- WHAT THE TASK REQUIRES -
Copy the records below word for word, from the first line through the line that contains "1. Calculates 99-period", and leave out any pictures.

Extracted data entries:
━━━━━━

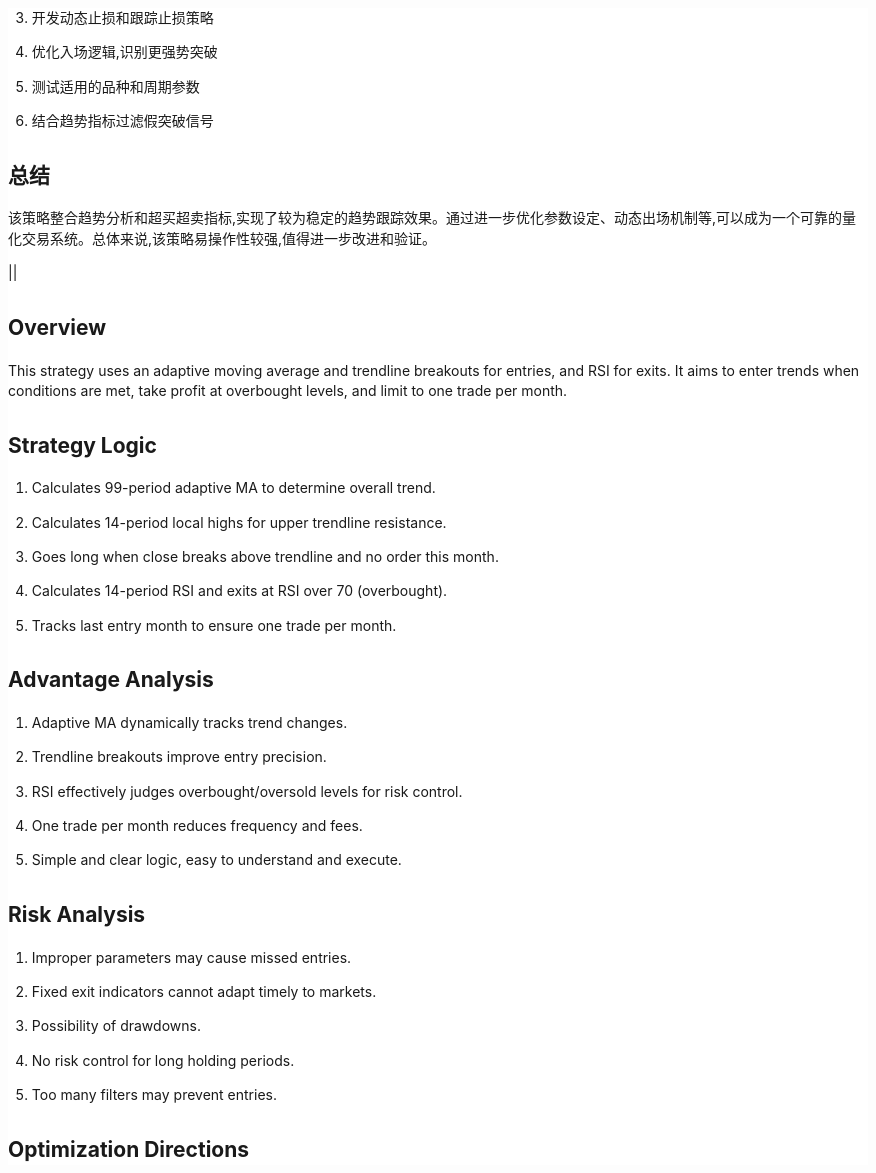 3. 开发动态止损和跟踪止损策略

4. 优化入场逻辑,识别更强势突破

5. 测试适用的品种和周期参数

6. 结合趋势指标过滤假突破信号

## 总结 

该策略整合趋势分析和超买超卖指标,实现了较为稳定的趋势跟踪效果。通过进一步优化参数设定、动态出场机制等,可以成为一个可靠的量化交易系统。总体来说,该策略易操作性较强,值得进一步改进和验证。

||

## Overview

This strategy uses an adaptive moving average and trendline breakouts for entries, and RSI for exits. It aims to enter trends when conditions are met, take profit at overbought levels, and limit to one trade per month.

## Strategy Logic

1. Calculates 99-period adaptive MA to determine overall trend.

2. Calculates 14-period local highs for upper trendline resistance.

3. Goes long when close breaks above trendline and no order this month.

4. Calculates 14-period RSI and exits at RSI over 70 (overbought). 

5. Tracks last entry month to ensure one trade per month.

## Advantage Analysis

1. Adaptive MA dynamically tracks trend changes.

2. Trendline breakouts improve entry precision.

3. RSI effectively judges overbought/oversold levels for risk control.

4. One trade per month reduces frequency and fees. 

5. Simple and clear logic, easy to understand and execute.

## Risk Analysis

1. Improper parameters may cause missed entries.

2. Fixed exit indicators cannot adapt timely to markets.

3. Possibility of drawdowns. 

4. No risk control for long holding periods.

5. Too many filters may prevent entries.

## Optimization Directions
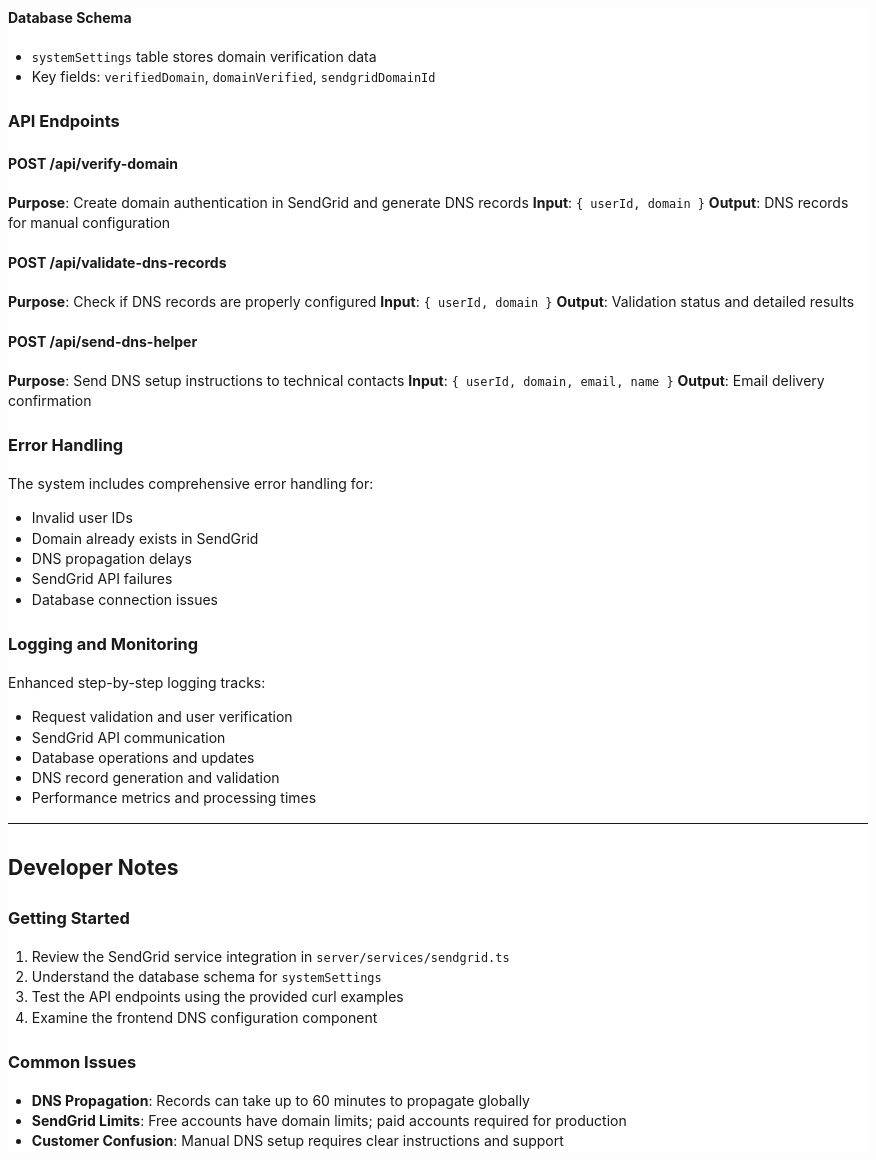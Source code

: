 #### Database Schema
- `systemSettings` table stores domain verification data
- Key fields: `verifiedDomain`, `domainVerified`, `sendgridDomainId`

### API Endpoints

#### POST /api/verify-domain
**Purpose**: Create domain authentication in SendGrid and generate DNS records
**Input**: `{ userId, domain }`
**Output**: DNS records for manual configuration

#### POST /api/validate-dns-records
**Purpose**: Check if DNS records are properly configured
**Input**: `{ userId, domain }`
**Output**: Validation status and detailed results

#### POST /api/send-dns-helper
**Purpose**: Send DNS setup instructions to technical contacts
**Input**: `{ userId, domain, email, name }`
**Output**: Email delivery confirmation

### Error Handling

The system includes comprehensive error handling for:
- Invalid user IDs
- Domain already exists in SendGrid
- DNS propagation delays
- SendGrid API failures
- Database connection issues

### Logging and Monitoring

Enhanced step-by-step logging tracks:
- Request validation and user verification
- SendGrid API communication
- Database operations and updates
- DNS record generation and validation
- Performance metrics and processing times

---

## Developer Notes

### Getting Started
1. Review the SendGrid service integration in `server/services/sendgrid.ts`
2. Understand the database schema for `systemSettings`
3. Test the API endpoints using the provided curl examples
4. Examine the frontend DNS configuration component

### Common Issues
- **DNS Propagation**: Records can take up to 60 minutes to propagate globally
- **SendGrid Limits**: Free accounts have domain limits; paid accounts required for production
- **Customer Confusion**: Manual DNS setup requires clear instructions and support
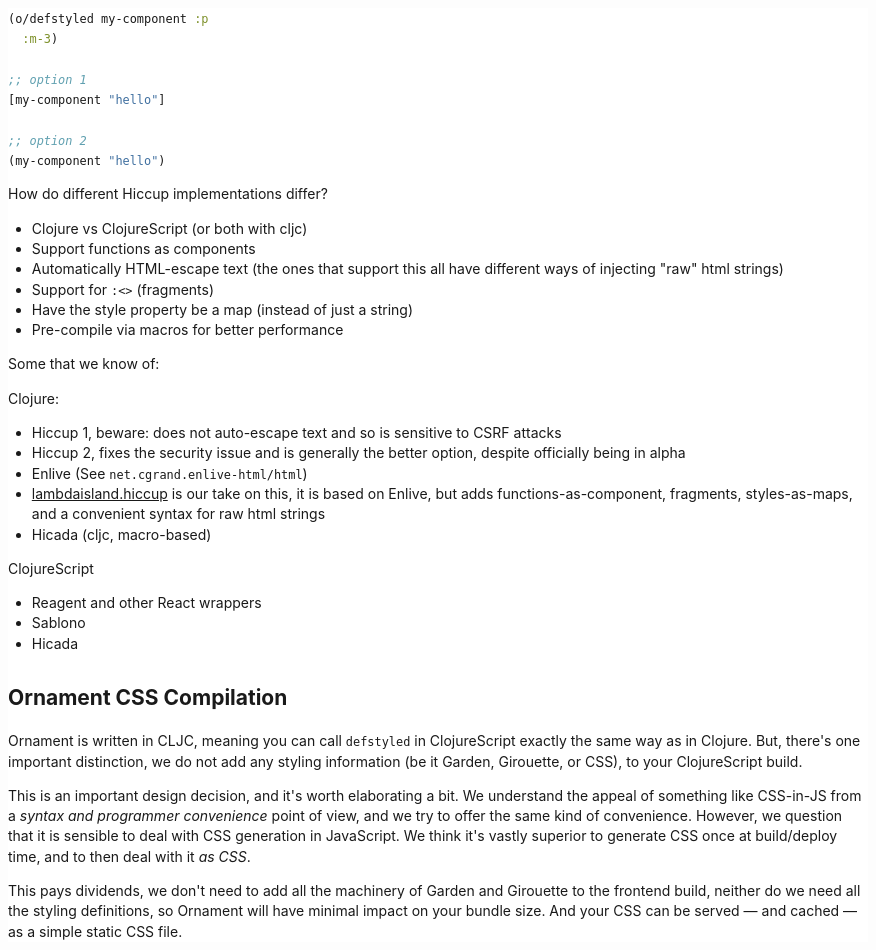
 ```clj
(o/defstyled my-component :p
  :m-3)

;; option 1
[my-component "hello"]

;; option 2
(my-component "hello")
```

How do different Hiccup implementations differ?

- Clojure vs ClojureScript (or both with cljc)
- Support functions as components
- Automatically HTML-escape text (the ones that support this all have different ways of injecting "raw" html strings)
- Support for `:<>` (fragments)
- Have the style property be a map (instead of just a string)
- Pre-compile via macros for better performance

Some that we know of:

Clojure:

- Hiccup 1, beware: does not auto-escape text and so is sensitive to CSRF attacks
- Hiccup 2, fixes the security issue and is generally the better option, despite officially being in alpha
- Enlive (See `net.cgrand.enlive-html/html`)
- [lambdaisland.hiccup](https://github.com/lambdaisland/hiccup) is our take on
  this, it is based on Enlive, but adds functions-as-component, fragments,
  styles-as-maps, and a convenient syntax for raw html strings
- Hicada (cljc, macro-based)

ClojureScript

- Reagent and other React wrappers
- Sablono
- Hicada

## Ornament CSS Compilation

Ornament is written in CLJC, meaning you can call `defstyled` in ClojureScript
exactly the same way as in Clojure. But, there's one important distinction, we
do not add any styling information (be it Garden, Girouette, or CSS), to your
ClojureScript build.

This is an important design decision, and it's worth elaborating a bit. We
understand the appeal of something like CSS-in-JS from a _syntax and programmer
convenience_ point of view, and we try to offer the same kind of convenience.
However, we question that it is sensible to deal with CSS generation in
JavaScript. We think it's vastly superior to generate CSS once at build/deploy
time, and to then deal with it *as CSS*.

This pays dividends, we don't need to add all the machinery of Garden and
Girouette to the frontend build, neither do we need all the styling definitions,
so Ornament will have minimal impact on your bundle size. And your CSS can be
served — and cached — as a simple static CSS file.
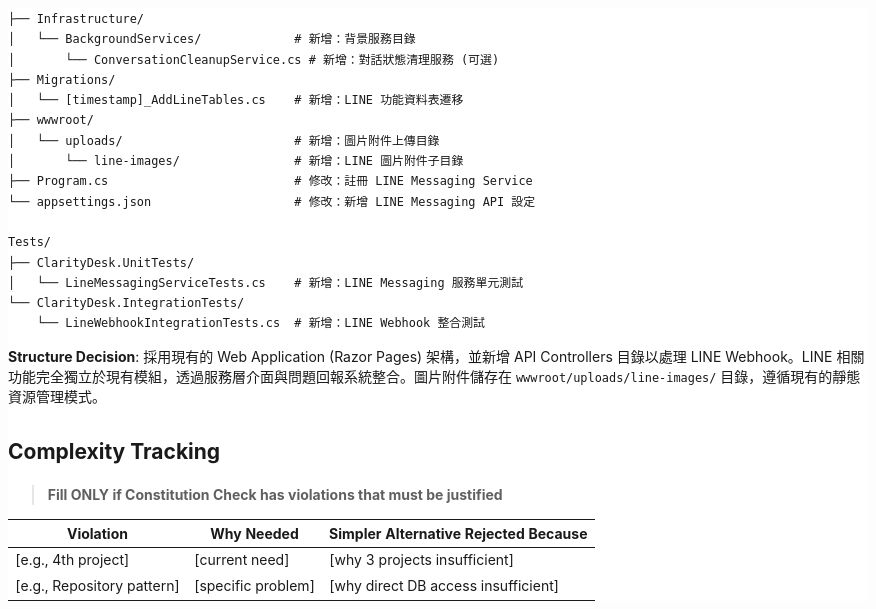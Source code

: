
 ```text
├── Infrastructure/
│   └── BackgroundServices/             # 新增：背景服務目錄
│       └── ConversationCleanupService.cs # 新增：對話狀態清理服務 (可選)
├── Migrations/
│   └── [timestamp]_AddLineTables.cs    # 新增：LINE 功能資料表遷移
├── wwwroot/
│   └── uploads/                        # 新增：圖片附件上傳目錄
│       └── line-images/                # 新增：LINE 圖片附件子目錄
├── Program.cs                          # 修改：註冊 LINE Messaging Service
└── appsettings.json                    # 修改：新增 LINE Messaging API 設定

Tests/
├── ClarityDesk.UnitTests/
│   └── LineMessagingServiceTests.cs    # 新增：LINE Messaging 服務單元測試
└── ClarityDesk.IntegrationTests/
    └── LineWebhookIntegrationTests.cs  # 新增：LINE Webhook 整合測試
```

**Structure Decision**: 採用現有的 Web Application (Razor Pages) 架構，並新增 API Controllers 目錄以處理 LINE Webhook。LINE 相關功能完全獨立於現有模組，透過服務層介面與問題回報系統整合。圖片附件儲存在 `wwwroot/uploads/line-images/` 目錄，遵循現有的靜態資源管理模式。

## Complexity Tracking

> **Fill ONLY if Constitution Check has violations that must be justified**

| Violation | Why Needed | Simpler Alternative Rejected Because |
|-----------|------------|-------------------------------------|
| [e.g., 4th project] | [current need] | [why 3 projects insufficient] |
| [e.g., Repository pattern] | [specific problem] | [why direct DB access insufficient] |
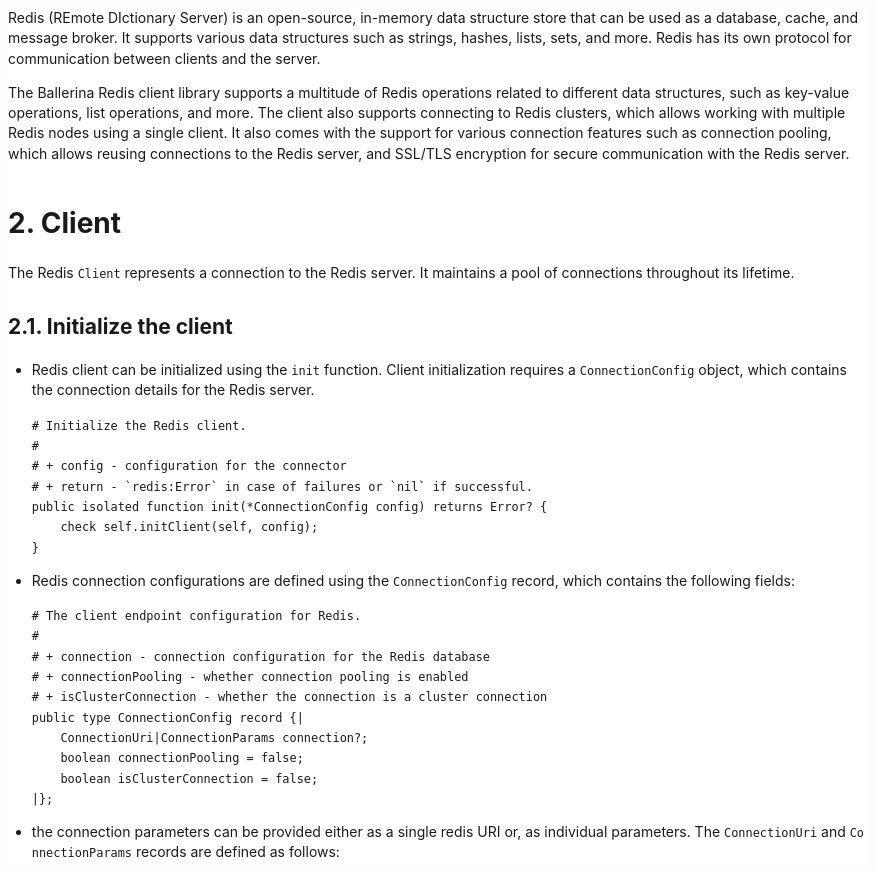 Redis (REmote DIctionary Server) is an open-source, in-memory data structure store that can be used as a database,
cache, and message broker.
It supports various data structures such as strings, hashes, lists, sets, and more. Redis has its own protocol for
communication between clients and the server.

The Ballerina Redis client library supports a multitude of Redis operations related to different data structures, such as key-value operations, list
operations, and more. The client also supports connecting to Redis clusters, which allows working with multiple Redis nodes using a single
client. It also comes with the support for various connection features such as connection pooling, which allows reusing connections to the
Redis server, and SSL/TLS encryption for secure communication with the Redis server.

# 2. Client

The Redis `Client` represents a connection to the Redis server. It maintains a pool of connections throughout its
lifetime.

## 2.1. Initialize the client

- Redis client can be initialized using the `init` function. Client initialization requires a `ConnectionConfig` object,
  which contains the connection details for the Redis server.

  ```ballerina
  # Initialize the Redis client. 
  #
  # + config - configuration for the connector
  # + return - `redis:Error` in case of failures or `nil` if successful. 
  public isolated function init(*ConnectionConfig config) returns Error? {
      check self.initClient(self, config);
  }
  ```

- Redis connection configurations are defined using the `ConnectionConfig` record, which contains the following fields:
  ```ballerina
  # The client endpoint configuration for Redis.
  #
  # + connection - connection configuration for the Redis database
  # + connectionPooling - whether connection pooling is enabled
  # + isClusterConnection - whether the connection is a cluster connection
  public type ConnectionConfig record {|
      ConnectionUri|ConnectionParams connection?;
      boolean connectionPooling = false;
      boolean isClusterConnection = false;
  |};
  ```

- the connection parameters can be provided either as a single redis URI or, as individual parameters.
  The `ConnectionUri` and `ConnectionParams` records are defined as follows:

━━━━━━

- ANSWER -
 3. 开发动态止损和跟踪止损策略

4. 优化入场逻辑,识别更强势突破

5. 测试适用的品种和周期参数

6. 结合趋势指标过滤假突破信号

## 总结 

该策略整合趋势分析和超买超卖指标,实现了较为稳定的趋势跟踪效果。通过进一步优化参数设定、动态出场机制等,可以成为一个可靠的量化交易系统。总体来说,该策略易操作性较强,值得进一步改进和验证。

||

## Overview

This strategy uses an adaptive moving average and trendline breakouts for entries, and RSI for exits. It aims to enter trends when conditions are met, take profit at overbought levels, and limit to one trade per month.

## Strategy Logic

1. Calculates 99-period adaptive MA to determine overall trend.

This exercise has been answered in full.